Blog

Tom Eastman and the Data Gateway

We talk with Tom about data, security, and an exciting new feature known as the Data Gateway.

matt-mcgregor-small.jpg

Posted by Matt McGregor
October 9th, 2017

Tom-Eastman-long-hair

Tom Eastman joined Koordinates in August 2016 — but it’s only recently that we’ve been able to start showing off what he’s been up to. A long-serving member of the New Zealand Python Community, and a regular speaker at regional and international open source conferences, Tom has been working for the last year on an extended research and development project known as the ‘Data Gateway.’

As he says on his Twitter profile, Tom “writes words that control computers to tell other computers to build FAKE computers that run on DIFFERENT computers.” After following Tom’s progress for the last few months on an internal Slack channel, I was keen to hear him expand on this surprisingly accurate description of the Data Gateway.

Matt: Thanks for making time!

Tom: I remember that one of the on-boarding tasks someone (you?) set for when I started Koordinates was to write a blog post in the first three weeks. That didn’t exactly happen. If we subtract exactly one year, I think I’m still within that window. (Checks phone). No, I missed it yesterday.

Congratulations on your anniversary at Koordinates! When did you first hear about us?

I became aware of Koordinates at PyCon 2009, where I heard this one guy giving weird, crazy talks on weird, convoluted Python he was building. I didn’t realise till later, but that was Rob Coup, the Koordinates CTO. He gave a great talk about logging into a Python process as if it were a computer using SSH for debugging by attaching some clever Python libraries onto the side of your Python programme. When I started working at Koordinates, a friend made the connection, and said, ‘you must be working for Rob, who gave that crazy talk at the first Kiwi PyCon.’

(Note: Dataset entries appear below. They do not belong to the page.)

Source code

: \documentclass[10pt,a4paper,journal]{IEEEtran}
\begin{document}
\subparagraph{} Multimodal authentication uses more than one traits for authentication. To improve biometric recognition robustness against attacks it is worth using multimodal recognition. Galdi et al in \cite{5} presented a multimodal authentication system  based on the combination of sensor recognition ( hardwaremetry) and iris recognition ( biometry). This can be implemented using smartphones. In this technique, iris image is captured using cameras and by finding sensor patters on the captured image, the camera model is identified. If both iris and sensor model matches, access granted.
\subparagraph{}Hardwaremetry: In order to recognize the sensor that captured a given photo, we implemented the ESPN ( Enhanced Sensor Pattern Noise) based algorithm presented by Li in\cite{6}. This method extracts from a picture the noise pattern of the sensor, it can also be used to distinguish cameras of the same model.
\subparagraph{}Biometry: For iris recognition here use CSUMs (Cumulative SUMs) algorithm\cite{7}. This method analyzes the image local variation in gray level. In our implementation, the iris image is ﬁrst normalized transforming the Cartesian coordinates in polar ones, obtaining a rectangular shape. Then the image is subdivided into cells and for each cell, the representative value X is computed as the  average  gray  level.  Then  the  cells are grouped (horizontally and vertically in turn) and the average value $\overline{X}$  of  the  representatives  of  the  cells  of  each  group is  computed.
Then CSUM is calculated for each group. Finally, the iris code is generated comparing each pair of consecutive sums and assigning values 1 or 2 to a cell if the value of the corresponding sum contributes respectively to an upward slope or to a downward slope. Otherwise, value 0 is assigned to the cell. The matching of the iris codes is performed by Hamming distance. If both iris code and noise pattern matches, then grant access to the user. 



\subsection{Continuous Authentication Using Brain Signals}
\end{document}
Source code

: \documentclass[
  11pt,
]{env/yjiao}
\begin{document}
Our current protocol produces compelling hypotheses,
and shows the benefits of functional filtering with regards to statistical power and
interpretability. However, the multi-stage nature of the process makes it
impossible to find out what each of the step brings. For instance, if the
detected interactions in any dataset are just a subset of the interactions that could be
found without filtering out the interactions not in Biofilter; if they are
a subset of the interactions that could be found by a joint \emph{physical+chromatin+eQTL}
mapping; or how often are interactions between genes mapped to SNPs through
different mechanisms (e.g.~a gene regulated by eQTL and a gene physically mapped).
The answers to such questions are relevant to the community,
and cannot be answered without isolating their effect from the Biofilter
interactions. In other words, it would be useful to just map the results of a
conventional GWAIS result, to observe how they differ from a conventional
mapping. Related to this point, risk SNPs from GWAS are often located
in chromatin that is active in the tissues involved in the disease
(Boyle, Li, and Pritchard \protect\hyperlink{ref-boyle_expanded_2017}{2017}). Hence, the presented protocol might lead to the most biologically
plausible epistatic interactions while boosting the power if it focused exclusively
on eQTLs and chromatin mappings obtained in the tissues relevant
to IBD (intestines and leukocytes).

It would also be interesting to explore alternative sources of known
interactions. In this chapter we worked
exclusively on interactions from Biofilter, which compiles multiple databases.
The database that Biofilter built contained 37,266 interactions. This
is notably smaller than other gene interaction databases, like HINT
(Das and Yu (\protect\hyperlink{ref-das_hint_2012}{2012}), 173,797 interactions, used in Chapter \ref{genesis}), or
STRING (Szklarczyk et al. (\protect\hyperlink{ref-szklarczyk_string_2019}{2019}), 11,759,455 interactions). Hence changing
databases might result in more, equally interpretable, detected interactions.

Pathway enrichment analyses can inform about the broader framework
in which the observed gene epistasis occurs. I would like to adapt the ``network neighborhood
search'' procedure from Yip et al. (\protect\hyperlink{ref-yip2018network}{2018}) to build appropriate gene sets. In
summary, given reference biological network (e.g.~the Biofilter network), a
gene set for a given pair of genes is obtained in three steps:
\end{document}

It sounds like you might have your own PyCon-worthy talk with the Data Gateway. What is it, and what problem does it solve?

The DG is, at its simplest, a virtual machine appliance that a Koordinates customer would run on its internal network. This provides a secure connection for the Koordinates platform to integrate with local data sources.

So, if a customer has internal resources that they want to be easily integrated and imported into the Koordinates platform — and they don’t have the developer resource to take advantage of the Koordinates APIs — the DG allows us to scan and import resources from their internal sources in a way that is secure and protected on both sides.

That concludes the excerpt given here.